DIRECTIONS
All of the data below needs to be set down again, exactly as shown.

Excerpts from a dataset

----------

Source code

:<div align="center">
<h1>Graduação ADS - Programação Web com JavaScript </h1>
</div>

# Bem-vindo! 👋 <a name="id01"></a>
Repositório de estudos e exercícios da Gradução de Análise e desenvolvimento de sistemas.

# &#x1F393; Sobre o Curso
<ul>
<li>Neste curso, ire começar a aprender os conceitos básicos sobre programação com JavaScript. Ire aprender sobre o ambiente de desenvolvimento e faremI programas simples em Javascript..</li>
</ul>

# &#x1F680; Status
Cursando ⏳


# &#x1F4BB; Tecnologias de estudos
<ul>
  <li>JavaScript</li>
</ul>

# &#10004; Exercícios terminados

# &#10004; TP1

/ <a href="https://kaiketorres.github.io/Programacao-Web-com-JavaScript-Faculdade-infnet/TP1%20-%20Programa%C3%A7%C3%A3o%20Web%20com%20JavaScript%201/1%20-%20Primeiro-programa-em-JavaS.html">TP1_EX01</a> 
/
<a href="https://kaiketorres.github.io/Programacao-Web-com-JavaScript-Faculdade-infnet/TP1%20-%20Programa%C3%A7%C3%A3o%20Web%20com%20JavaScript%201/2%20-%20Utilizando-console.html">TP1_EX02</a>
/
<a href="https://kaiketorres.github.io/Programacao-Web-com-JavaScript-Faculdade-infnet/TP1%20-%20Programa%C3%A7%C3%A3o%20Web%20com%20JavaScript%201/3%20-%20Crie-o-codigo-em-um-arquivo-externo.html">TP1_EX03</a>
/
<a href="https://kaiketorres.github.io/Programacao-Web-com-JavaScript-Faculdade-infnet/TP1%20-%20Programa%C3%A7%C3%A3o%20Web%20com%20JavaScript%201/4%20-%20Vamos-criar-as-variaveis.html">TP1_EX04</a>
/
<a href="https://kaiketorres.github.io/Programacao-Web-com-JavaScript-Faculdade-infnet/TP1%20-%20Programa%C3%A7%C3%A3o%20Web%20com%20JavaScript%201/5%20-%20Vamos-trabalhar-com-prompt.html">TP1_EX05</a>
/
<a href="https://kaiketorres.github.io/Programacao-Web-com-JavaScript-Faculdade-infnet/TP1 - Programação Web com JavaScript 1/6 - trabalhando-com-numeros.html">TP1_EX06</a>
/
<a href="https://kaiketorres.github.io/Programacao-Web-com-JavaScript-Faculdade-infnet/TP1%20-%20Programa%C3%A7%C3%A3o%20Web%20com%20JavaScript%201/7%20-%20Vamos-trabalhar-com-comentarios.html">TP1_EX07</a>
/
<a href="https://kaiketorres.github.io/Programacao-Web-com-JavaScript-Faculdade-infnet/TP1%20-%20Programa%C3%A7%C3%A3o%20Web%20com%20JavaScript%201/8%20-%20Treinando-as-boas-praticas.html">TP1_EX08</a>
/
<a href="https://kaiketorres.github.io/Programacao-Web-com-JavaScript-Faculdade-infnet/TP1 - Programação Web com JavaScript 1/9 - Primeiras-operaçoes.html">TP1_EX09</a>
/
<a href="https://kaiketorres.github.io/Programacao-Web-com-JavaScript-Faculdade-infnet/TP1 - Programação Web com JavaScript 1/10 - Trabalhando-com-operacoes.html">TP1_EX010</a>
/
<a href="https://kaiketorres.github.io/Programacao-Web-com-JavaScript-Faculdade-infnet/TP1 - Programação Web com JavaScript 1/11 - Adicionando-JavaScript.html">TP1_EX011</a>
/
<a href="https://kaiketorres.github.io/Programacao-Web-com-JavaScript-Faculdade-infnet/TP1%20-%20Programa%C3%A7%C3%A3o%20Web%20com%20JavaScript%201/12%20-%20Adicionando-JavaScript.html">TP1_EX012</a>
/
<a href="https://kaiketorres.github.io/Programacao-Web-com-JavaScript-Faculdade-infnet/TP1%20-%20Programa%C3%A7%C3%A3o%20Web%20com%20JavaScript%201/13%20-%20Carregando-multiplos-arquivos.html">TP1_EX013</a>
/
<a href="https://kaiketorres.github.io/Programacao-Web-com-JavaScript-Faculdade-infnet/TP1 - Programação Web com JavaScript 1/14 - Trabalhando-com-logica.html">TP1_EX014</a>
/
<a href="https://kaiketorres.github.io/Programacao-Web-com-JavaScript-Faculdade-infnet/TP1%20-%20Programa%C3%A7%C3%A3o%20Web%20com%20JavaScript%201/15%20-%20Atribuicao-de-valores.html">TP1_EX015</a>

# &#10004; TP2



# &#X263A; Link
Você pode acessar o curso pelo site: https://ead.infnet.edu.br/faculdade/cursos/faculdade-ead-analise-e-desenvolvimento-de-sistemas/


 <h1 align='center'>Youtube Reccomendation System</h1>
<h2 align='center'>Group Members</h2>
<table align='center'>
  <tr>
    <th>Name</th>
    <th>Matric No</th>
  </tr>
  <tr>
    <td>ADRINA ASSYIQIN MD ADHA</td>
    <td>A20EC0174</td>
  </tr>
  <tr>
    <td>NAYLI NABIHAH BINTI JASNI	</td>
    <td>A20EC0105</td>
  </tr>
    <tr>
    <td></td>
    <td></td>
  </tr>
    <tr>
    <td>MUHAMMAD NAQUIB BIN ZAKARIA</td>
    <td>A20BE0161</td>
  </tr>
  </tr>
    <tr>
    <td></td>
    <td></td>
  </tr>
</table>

----------

RESPONSE BELOW
Source code

:<div align="center">
<h1>Graduação ADS - Programação Web com JavaScript </h1>
</div>

# Bem-vindo! 👋 <a name="id01"></a>
Repositório de estudos e exercícios da Gradução de Análise e desenvolvimento de sistemas.

# &#x1F393; Sobre o Curso
<ul>
<li>Neste curso, ire começar a aprender os conceitos básicos sobre programação com JavaScript. Ire aprender sobre o ambiente de desenvolvimento e faremI programas simples em Javascript..</li>
</ul>

# &#x1F680; Status
Cursando ⏳


# &#x1F4BB; Tecnologias de estudos
<ul>
  <li>JavaScript</li>
</ul>

# &#10004; Exercícios terminados

# &#10004; TP1

/ <a href="https://kaiketorres.github.io/Programacao-Web-com-JavaScript-Faculdade-infnet/TP1%20-%20Programa%C3%A7%C3%A3o%20Web%20com%20JavaScript%201/1%20-%20Primeiro-programa-em-JavaS.html">TP1_EX01</a> 
/
<a href="https://kaiketorres.github.io/Programacao-Web-com-JavaScript-Faculdade-infnet/TP1%20-%20Programa%C3%A7%C3%A3o%20Web%20com%20JavaScript%201/2%20-%20Utilizando-console.html">TP1_EX02</a>
/
<a href="https://kaiketorres.github.io/Programacao-Web-com-JavaScript-Faculdade-infnet/TP1%20-%20Programa%C3%A7%C3%A3o%20Web%20com%20JavaScript%201/3%20-%20Crie-o-codigo-em-um-arquivo-externo.html">TP1_EX03</a>
/
<a href="https://kaiketorres.github.io/Programacao-Web-com-JavaScript-Faculdade-infnet/TP1%20-%20Programa%C3%A7%C3%A3o%20Web%20com%20JavaScript%201/4%20-%20Vamos-criar-as-variaveis.html">TP1_EX04</a>
/
<a href="https://kaiketorres.github.io/Programacao-Web-com-JavaScript-Faculdade-infnet/TP1%20-%20Programa%C3%A7%C3%A3o%20Web%20com%20JavaScript%201/5%20-%20Vamos-trabalhar-com-prompt.html">TP1_EX05</a>
/
<a href="https://kaiketorres.github.io/Programacao-Web-com-JavaScript-Faculdade-infnet/TP1 - Programação Web com JavaScript 1/6 - trabalhando-com-numeros.html">TP1_EX06</a>
/
<a href="https://kaiketorres.github.io/Programacao-Web-com-JavaScript-Faculdade-infnet/TP1%20-%20Programa%C3%A7%C3%A3o%20Web%20com%20JavaScript%201/7%20-%20Vamos-trabalhar-com-comentarios.html">TP1_EX07</a>
/
<a href="https://kaiketorres.github.io/Programacao-Web-com-JavaScript-Faculdade-infnet/TP1%20-%20Programa%C3%A7%C3%A3o%20Web%20com%20JavaScript%201/8%20-%20Treinando-as-boas-praticas.html">TP1_EX08</a>
/
<a href="https://kaiketorres.github.io/Programacao-Web-com-JavaScript-Faculdade-infnet/TP1 - Programação Web com JavaScript 1/9 - Primeiras-operaçoes.html">TP1_EX09</a>
/
<a href="https://kaiketorres.github.io/Programacao-Web-com-JavaScript-Faculdade-infnet/TP1 - Programação Web com JavaScript 1/10 - Trabalhando-com-operacoes.html">TP1_EX010</a>
/
<a href="https://kaiketorres.github.io/Programacao-Web-com-JavaScript-Faculdade-infnet/TP1 - Programação Web com JavaScript 1/11 - Adicionando-JavaScript.html">TP1_EX011</a>
/
<a href="https://kaiketorres.github.io/Programacao-Web-com-JavaScript-Faculdade-infnet/TP1%20-%20Programa%C3%A7%C3%A3o%20Web%20com%20JavaScript%201/12%20-%20Adicionando-JavaScript.html">TP1_EX012</a>
/
<a href="https://kaiketorres.github.io/Programacao-Web-com-JavaScript-Faculdade-infnet/TP1%20-%20Programa%C3%A7%C3%A3o%20Web%20com%20JavaScript%201/13%20-%20Carregando-multiplos-arquivos.html">TP1_EX013</a>
/
<a href="https://kaiketorres.github.io/Programacao-Web-com-JavaScript-Faculdade-infnet/TP1 - Programação Web com JavaScript 1/14 - Trabalhando-com-logica.html">TP1_EX014</a>
/
<a href="https://kaiketorres.github.io/Programacao-Web-com-JavaScript-Faculdade-infnet/TP1%20-%20Programa%C3%A7%C3%A3o%20Web%20com%20JavaScript%201/15%20-%20Atribuicao-de-valores.html">TP1_EX015</a>

# &#10004; TP2



# &#X263A; Link
Você pode acessar o curso pelo site: https://ead.infnet.edu.br/faculdade/cursos/faculdade-ead-analise-e-desenvolvimento-de-sistemas/


 <h1 align='center'>Youtube Reccomendation System</h1>
<h2 align='center'>Group Members</h2>
<table align='center'>
  <tr>
    <th>Name</th>
    <th>Matric No</th>
  </tr>
  <tr>
    <td>ADRINA ASSYIQIN MD ADHA</td>
    <td>A20EC0174</td>
  </tr>
  <tr>
    <td>NAYLI NABIHAH BINTI JASNI	</td>
    <td>A20EC0105</td>
  </tr>
    <tr>
    <td></td>
    <td></td>
  </tr>
    <tr>
    <td>MUHAMMAD NAQUIB BIN ZAKARIA</td>
    <td>A20BE0161</td>
  </tr>
  </tr>
    <tr>
    <td></td>
    <td></td>
  </tr>
</table>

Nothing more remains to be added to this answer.